Member of Parliament, Lok Sabha
- In office 1971–1977
- Preceded by: Meetha Lal Meena
- Constituency: Sawai Madhopur

Member of Rajasthan Legislative Assembly
- In office 1962–1967
- Constituency: Nadoti
- In office 1957–1962
- Constituency: Mahwa

Personal details
- Born: 3 September 1920 Alwar
- Died: 8 March 1989
- Party: Indian National Congress
- Spouse: Dhapa Meena ​(m. 1936)​
- Children: Usha Meena;
- Parent: Tunda Ram Meena (father);
- Occupation: Commissioner officer; Politicians;

Military service
- Allegiance: India
- Branch/service: Indian Army
- Years of service: 1938-1951
- Rank: Captain

= Chhuttan Lal Meena =

Former member of Indian parliament (1971-1977)
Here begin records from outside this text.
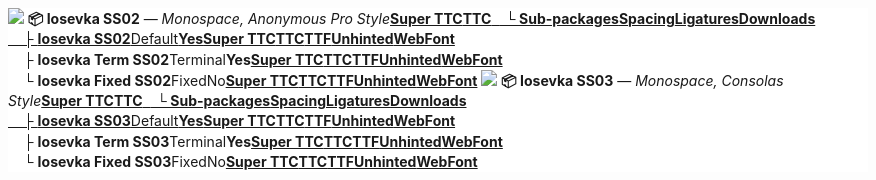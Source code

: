<tr><td colspan="8"><img src="https://raw.githubusercontent.com/be5invis/Iosevka/v10.3.3/images/iosevka-ss01.png"/></td><tr/>
<tr><td colspan="3"><b>&#x1F4E6; Iosevka SS02</b> — <i>Monospace, Anonymous Pro Style</i></td><td><b><a href="https://github.com/be5invis/Iosevka/releases/download/v10.3.3/super-ttc-iosevka-ss02-10.3.3.zip">Super TTC</b></td><td><b><a href="https://github.com/be5invis/Iosevka/releases/download/v10.3.3/ttc-iosevka-ss02-10.3.3.zip">TTC</b></td><td colspan="3">&nbsp;</td></tr>
<tr><td><b>&nbsp;&nbsp;└ Sub-packages</b></td><td><b>Spacing</b></td><td><b>Ligatures</b></td><td colspan="5"><b>Downloads</b></td></tr>
<tr><td>&nbsp;&nbsp;&nbsp;&nbsp;├&nbsp;<b>Iosevka SS02</b></td><td>Default</td><td><b>Yes</b></td><td><b><a href="https://github.com/be5invis/Iosevka/releases/download/v10.3.3/super-ttc-sgr-iosevka-ss02-10.3.3.zip">Super TTC</a></b></td><td><b><a href="https://github.com/be5invis/Iosevka/releases/download/v10.3.3/ttc-sgr-iosevka-ss02-10.3.3.zip">TTC</a></b></td><td><b><a href="https://github.com/be5invis/Iosevka/releases/download/v10.3.3/ttf-iosevka-ss02-10.3.3.zip">TTF</a></b></td><td><b><a href="https://github.com/be5invis/Iosevka/releases/download/v10.3.3/ttf-unhinted-iosevka-ss02-10.3.3.zip">Unhinted</a></b></td><td><b><a href="https://github.com/be5invis/Iosevka/releases/download/v10.3.3/webfont-iosevka-ss02-10.3.3.zip">WebFont</a></b></td></tr>
<tr><td>&nbsp;&nbsp;&nbsp;&nbsp;├&nbsp;<b>Iosevka Term SS02</b></td><td>Terminal</td><td><b>Yes</b></td><td><b><a href="https://github.com/be5invis/Iosevka/releases/download/v10.3.3/super-ttc-sgr-iosevka-term-ss02-10.3.3.zip">Super TTC</a></b></td><td><b><a href="https://github.com/be5invis/Iosevka/releases/download/v10.3.3/ttc-sgr-iosevka-term-ss02-10.3.3.zip">TTC</a></b></td><td><b><a href="https://github.com/be5invis/Iosevka/releases/download/v10.3.3/ttf-iosevka-term-ss02-10.3.3.zip">TTF</a></b></td><td><b><a href="https://github.com/be5invis/Iosevka/releases/download/v10.3.3/ttf-unhinted-iosevka-term-ss02-10.3.3.zip">Unhinted</a></b></td><td><b><a href="https://github.com/be5invis/Iosevka/releases/download/v10.3.3/webfont-iosevka-term-ss02-10.3.3.zip">WebFont</a></b></td></tr>
<tr><td>&nbsp;&nbsp;&nbsp;&nbsp;└&nbsp;<b>Iosevka Fixed SS02</b></td><td>Fixed</td><td>No</td><td><b><a href="https://github.com/be5invis/Iosevka/releases/download/v10.3.3/super-ttc-sgr-iosevka-fixed-ss02-10.3.3.zip">Super TTC</a></b></td><td><b><a href="https://github.com/be5invis/Iosevka/releases/download/v10.3.3/ttc-sgr-iosevka-fixed-ss02-10.3.3.zip">TTC</a></b></td><td><b><a href="https://github.com/be5invis/Iosevka/releases/download/v10.3.3/ttf-iosevka-fixed-ss02-10.3.3.zip">TTF</a></b></td><td><b><a href="https://github.com/be5invis/Iosevka/releases/download/v10.3.3/ttf-unhinted-iosevka-fixed-ss02-10.3.3.zip">Unhinted</a></b></td><td><b><a href="https://github.com/be5invis/Iosevka/releases/download/v10.3.3/webfont-iosevka-fixed-ss02-10.3.3.zip">WebFont</a></b></td></tr>
<tr><td colspan="8"><img src="https://raw.githubusercontent.com/be5invis/Iosevka/v10.3.3/images/iosevka-ss02.png"/></td><tr/>
<tr><td colspan="3"><b>&#x1F4E6; Iosevka SS03</b> — <i>Monospace, Consolas Style</i></td><td><b><a href="https://github.com/be5invis/Iosevka/releases/download/v10.3.3/super-ttc-iosevka-ss03-10.3.3.zip">Super TTC</b></td><td><b><a href="https://github.com/be5invis/Iosevka/releases/download/v10.3.3/ttc-iosevka-ss03-10.3.3.zip">TTC</b></td><td colspan="3">&nbsp;</td></tr>
<tr><td><b>&nbsp;&nbsp;└ Sub-packages</b></td><td><b>Spacing</b></td><td><b>Ligatures</b></td><td colspan="5"><b>Downloads</b></td></tr>
<tr><td>&nbsp;&nbsp;&nbsp;&nbsp;├&nbsp;<b>Iosevka SS03</b></td><td>Default</td><td><b>Yes</b></td><td><b><a href="https://github.com/be5invis/Iosevka/releases/download/v10.3.3/super-ttc-sgr-iosevka-ss03-10.3.3.zip">Super TTC</a></b></td><td><b><a href="https://github.com/be5invis/Iosevka/releases/download/v10.3.3/ttc-sgr-iosevka-ss03-10.3.3.zip">TTC</a></b></td><td><b><a href="https://github.com/be5invis/Iosevka/releases/download/v10.3.3/ttf-iosevka-ss03-10.3.3.zip">TTF</a></b></td><td><b><a href="https://github.com/be5invis/Iosevka/releases/download/v10.3.3/ttf-unhinted-iosevka-ss03-10.3.3.zip">Unhinted</a></b></td><td><b><a href="https://github.com/be5invis/Iosevka/releases/download/v10.3.3/webfont-iosevka-ss03-10.3.3.zip">WebFont</a></b></td></tr>
<tr><td>&nbsp;&nbsp;&nbsp;&nbsp;├&nbsp;<b>Iosevka Term SS03</b></td><td>Terminal</td><td><b>Yes</b></td><td><b><a href="https://github.com/be5invis/Iosevka/releases/download/v10.3.3/super-ttc-sgr-iosevka-term-ss03-10.3.3.zip">Super TTC</a></b></td><td><b><a href="https://github.com/be5invis/Iosevka/releases/download/v10.3.3/ttc-sgr-iosevka-term-ss03-10.3.3.zip">TTC</a></b></td><td><b><a href="https://github.com/be5invis/Iosevka/releases/download/v10.3.3/ttf-iosevka-term-ss03-10.3.3.zip">TTF</a></b></td><td><b><a href="https://github.com/be5invis/Iosevka/releases/download/v10.3.3/ttf-unhinted-iosevka-term-ss03-10.3.3.zip">Unhinted</a></b></td><td><b><a href="https://github.com/be5invis/Iosevka/releases/download/v10.3.3/webfont-iosevka-term-ss03-10.3.3.zip">WebFont</a></b></td></tr>
<tr><td>&nbsp;&nbsp;&nbsp;&nbsp;└&nbsp;<b>Iosevka Fixed SS03</b></td><td>Fixed</td><td>No</td><td><b><a href="https://github.com/be5invis/Iosevka/releases/download/v10.3.3/super-ttc-sgr-iosevka-fixed-ss03-10.3.3.zip">Super TTC</a></b></td><td><b><a href="https://github.com/be5invis/Iosevka/releases/download/v10.3.3/ttc-sgr-iosevka-fixed-ss03-10.3.3.zip">TTC</a></b></td><td><b><a href="https://github.com/be5invis/Iosevka/releases/download/v10.3.3/ttf-iosevka-fixed-ss03-10.3.3.zip">TTF</a></b></td><td><b><a href="https://github.com/be5invis/Iosevka/releases/download/v10.3.3/ttf-unhinted-iosevka-fixed-ss03-10.3.3.zip">Unhinted</a></b></td><td><b><a href="https://github.com/be5invis/Iosevka/releases/download/v10.3.3/webfont-iosevka-fixed-ss03-10.3.3.zip">WebFont</a></b></td></tr>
Chhuttan Lal Meena (3 September 1920 – 8 March 1989) was a member of the Indian parliament. He represented the Sawai Madhopur, India constituency from 1971 to 1977. Prior to his election to the Indian parliament, Meena was a member of the Rajasthan Legislative Assembly from the Mahua and Nadoti assembly constituencies. Meena served in the Indian Army from 1938 to 1951. He was an ally of Farmer leader Kumbaram arya. Meena was born on 3 September 1920 in Alwar district.